Translation requirements can vary a great deal: an individual may need a short document translating into just one language while a great multinational with offices around the world may need documentation on products and services that are sold internationally translating into dozens of languages. For these, and other reasons there is no single valid criteria for selecting a translation agency and each translation buyer must find the best supplier to meet his needs for communicating in other languages. 

If I put on my buyer’s hat, while retaining my experience as a translation service provider, I would apply the following criteria for selecting a reliable translation agency. They are listed in from lesser to greater importance. I believe that the human factor and trust are the most important factors in making the decision:
  1. Size: the size of translation agency is no guarantee of quality and, after a certain billing level, size does not provide any competitive advantages. On the other hand, as a client do you prefer to be a mouse’s head or a lion’s tail?
  2. Centralisation: generally, centralising translations in a single translation agency is advantageous. For example, there’s one point of contact, preparing files is simpler, queries are concentrated, a single translation tool is used, there is a single quality control process.
  3. Flexibility: each client must find the translation strategy the best meets his needs.

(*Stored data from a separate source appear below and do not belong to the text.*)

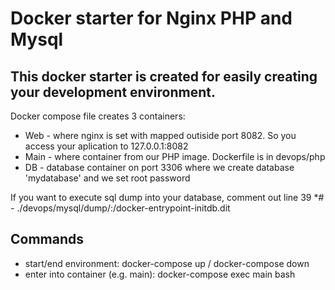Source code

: # Docker starter for Nginx PHP and Mysql

## This docker starter is created for easily creating your development environment.
Docker compose file creates 3 containers:
  * Web - where nginx is set with mapped outiside port 8082. So you access your aplication to 127.0.0.1:8082
  * Main - where container from our PHP image. Dockerfile is in devops/php
  * DB - database container on port 3306 where we create database 'mydatabase' and we set root password
  
  If you want to execute sql dump into your database, comment out line 39
   *# - ./devops/mysql/dump/:/docker-entrypoint-initdb.dit
   
 ## Commands

* start/end environment: docker-compose up / docker-compose down
* enter into container (e.g. main): docker-compose exec main bash
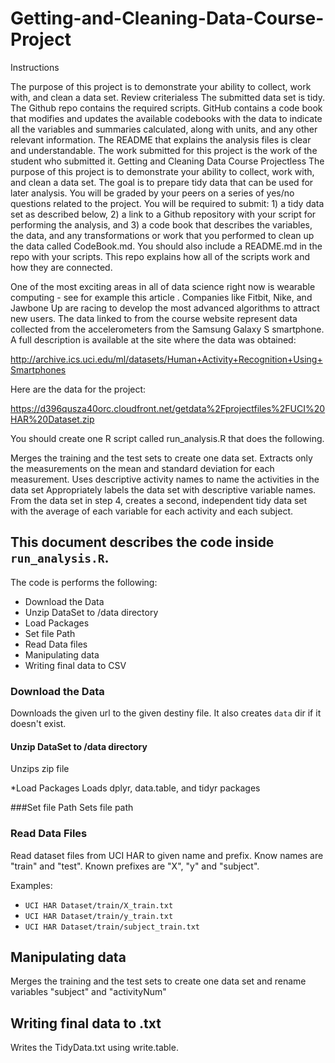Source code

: # Getting-and-Cleaning-Data-Course-Project
Instructions

The purpose of this project is to demonstrate your ability to collect, work with, and clean a data set.
Review criterialess 
The submitted data set is tidy.
The Github repo contains the required scripts.
GitHub contains a code book that modifies and updates the available codebooks with the data to indicate all the variables and summaries calculated, along with units, and any other relevant information.
The README that explains the analysis files is clear and understandable.
The work submitted for this project is the work of the student who submitted it.
Getting and Cleaning Data Course Projectless 
The purpose of this project is to demonstrate your ability to collect, work with, and clean a data set. The goal is to prepare tidy data that can be used for later analysis. You will be graded by your peers on a series of yes/no questions related to the project. You will be required to submit: 1) a tidy data set as described below, 2) a link to a Github repository with your script for performing the analysis, and 3) a code book that describes the variables, the data, and any transformations or work that you performed to clean up the data called CodeBook.md. You should also include a README.md in the repo with your scripts. This repo explains how all of the scripts work and how they are connected.

One of the most exciting areas in all of data science right now is wearable computing - see for example this article . Companies like Fitbit, Nike, and Jawbone Up are racing to develop the most advanced algorithms to attract new users. The data linked to from the course website represent data collected from the accelerometers from the Samsung Galaxy S smartphone. A full description is available at the site where the data was obtained:

http://archive.ics.uci.edu/ml/datasets/Human+Activity+Recognition+Using+Smartphones

Here are the data for the project:

https://d396qusza40orc.cloudfront.net/getdata%2Fprojectfiles%2FUCI%20HAR%20Dataset.zip

You should create one R script called run_analysis.R that does the following.

Merges the training and the test sets to create one data set.
Extracts only the measurements on the mean and standard deviation for each measurement.
Uses descriptive activity names to name the activities in the data set
Appropriately labels the data set with descriptive variable names.
From the data set in step 4, creates a second, independent tidy data set with the average of each variable for each activity and each subject.

## This document describes the code inside `run_analysis.R`.

The code is performs the following:

* Download the Data
* Unzip DataSet to /data directory
* Load Packages
* Set file Path
* Read Data files
* Manipulating data
* Writing final data to CSV


### Download the Data

Downloads the given url to the given destiny file. It also creates `data` dir if it doesn't exist.

#### Unzip DataSet to /data directory

Unzips zip file 

*Load Packages
Loads dplyr, data.table, and tidyr packages

###Set file Path
Sets file path


### Read Data Files

Read dataset files from UCI HAR to given name and prefix. Know names are "train" and "test". Known prefixes are "X", "y" and "subject".

Examples:

* `UCI HAR Dataset/train/X_train.txt`
* `UCI HAR Dataset/train/y_train.txt`
* `UCI HAR Dataset/train/subject_train.txt`



## Manipulating data

Merges the training and the test sets to create one data set and rename variables "subject" and "activityNum"

## Writing final data to .txt

Writes the TidyData.txt using write.table.
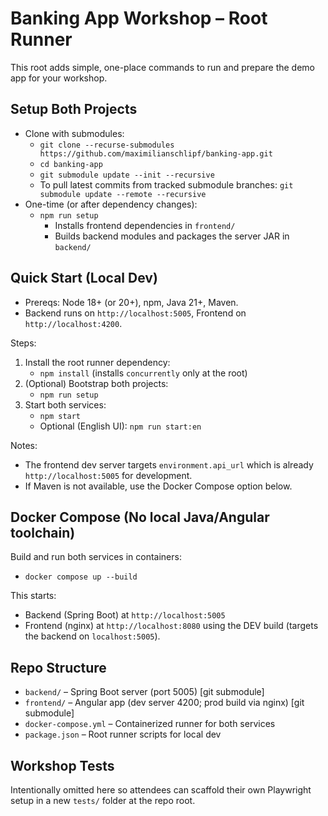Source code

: # Banking App Workshop – Root Runner

This root adds simple, one-place commands to run and prepare the demo app for your workshop.

## Setup Both Projects

- Clone with submodules:
  - `git clone --recurse-submodules https://github.com/maximilianschlipf/banking-app.git`
  - `cd banking-app`
  - `git submodule update --init --recursive`
  - To pull latest commits from tracked submodule branches: `git submodule update --remote --recursive`
- One-time (or after dependency changes):
  - `npm run setup`
    - Installs frontend dependencies in `frontend/`
    - Builds backend modules and packages the server JAR in `backend/`

## Quick Start (Local Dev)

- Prereqs: Node 18+ (or 20+), npm, Java 21+, Maven.
- Backend runs on `http://localhost:5005`, Frontend on `http://localhost:4200`.

Steps:

1. Install the root runner dependency:
   - `npm install` (installs `concurrently` only at the root)
2. (Optional) Bootstrap both projects:
   - `npm run setup`
3. Start both services:
   - `npm start`
   - Optional (English UI): `npm run start:en`

Notes:

- The frontend dev server targets `environment.api_url` which is already `http://localhost:5005` for development.
- If Maven is not available, use the Docker Compose option below.

## Docker Compose (No local Java/Angular toolchain)

Build and run both services in containers:

- `docker compose up --build`

This starts:

- Backend (Spring Boot) at `http://localhost:5005`
- Frontend (nginx) at `http://localhost:8080` using the DEV build (targets the backend on `localhost:5005`).

## Repo Structure

- `backend/` – Spring Boot server (port 5005) [git submodule]
- `frontend/` – Angular app (dev server 4200; prod build via nginx) [git submodule]
- `docker-compose.yml` – Containerized runner for both services
- `package.json` – Root runner scripts for local dev

## Workshop Tests

Intentionally omitted here so attendees can scaffold their own Playwright setup in a new `tests/` folder at the repo root.

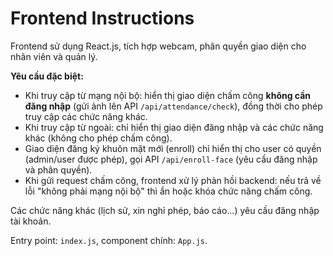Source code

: # Frontend Instructions

Frontend sử dụng React.js, tích hợp webcam, phân quyền giao diện cho nhân viên và quản lý.


**Yêu cầu đặc biệt:**
- Khi truy cập từ mạng nội bộ: hiển thị giao diện chấm công **không cần đăng nhập** (gửi ảnh lên API `/api/attendance/check`), đồng thời cho phép truy cập các chức năng khác.
- Khi truy cập từ ngoài: chỉ hiển thị giao diện đăng nhập và các chức năng khác (không cho phép chấm công).
- Giao diện đăng ký khuôn mặt mới (enroll) chỉ hiển thị cho user có quyền (admin/user được phép), gọi API `/api/enroll-face` (yêu cầu đăng nhập và phân quyền).
- Khi gửi request chấm công, frontend xử lý phản hồi backend: nếu trả về lỗi "không phải mạng nội bộ" thì ẩn hoặc khóa chức năng chấm công.

Các chức năng khác (lịch sử, xin nghỉ phép, báo cáo...) yêu cầu đăng nhập tài khoản.

Entry point: `index.js`, component chính: `App.js`.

For example, some clients prefer to outsource their translations but revise them in-house. Is the supplier flexible and capable of adapting to your needs?
  4. Services provided: can the translation supplier provide all the services you need? For example, can he handle special formats, localise software, overdub videos, translate on-line courses…
  5. Technological capacity: computer assisted translation improves terminological consistency, shortens delivery times and reduces costs. Do you know which tools the translation company uses and what advantages they might offer?
  6. Specialisation in the sector: does the company have experience in your sector and can they give references of other clients from that sector?
  7. Processes included: what quality control processes are in place to guarantee the results? Which ones are included in the cost of the translation?
  8. Staff continuity: a good translator needs time to become familiar with a client’s terminology and assimilate it naturally. What kind of translators does the agency use and what kind of relationship do they have?
  9. Transparency: Do you know who actually does your translations? Are the cost savings from translation technologies passed on to you?
  10. Trust: This, in my opinion, is the most important factor of all and it means that the translation buyer feels he is in good hands and knows he will punctually receive excellent translations at the right price. 
I have deliberately not spoken about price. Although it is obviously important and, everything else being equal, a decisive factor, a buyer must know which processes are included in the translation rate (the lowest price is not always the most cost-effective) and know which key staff will be involved in the job.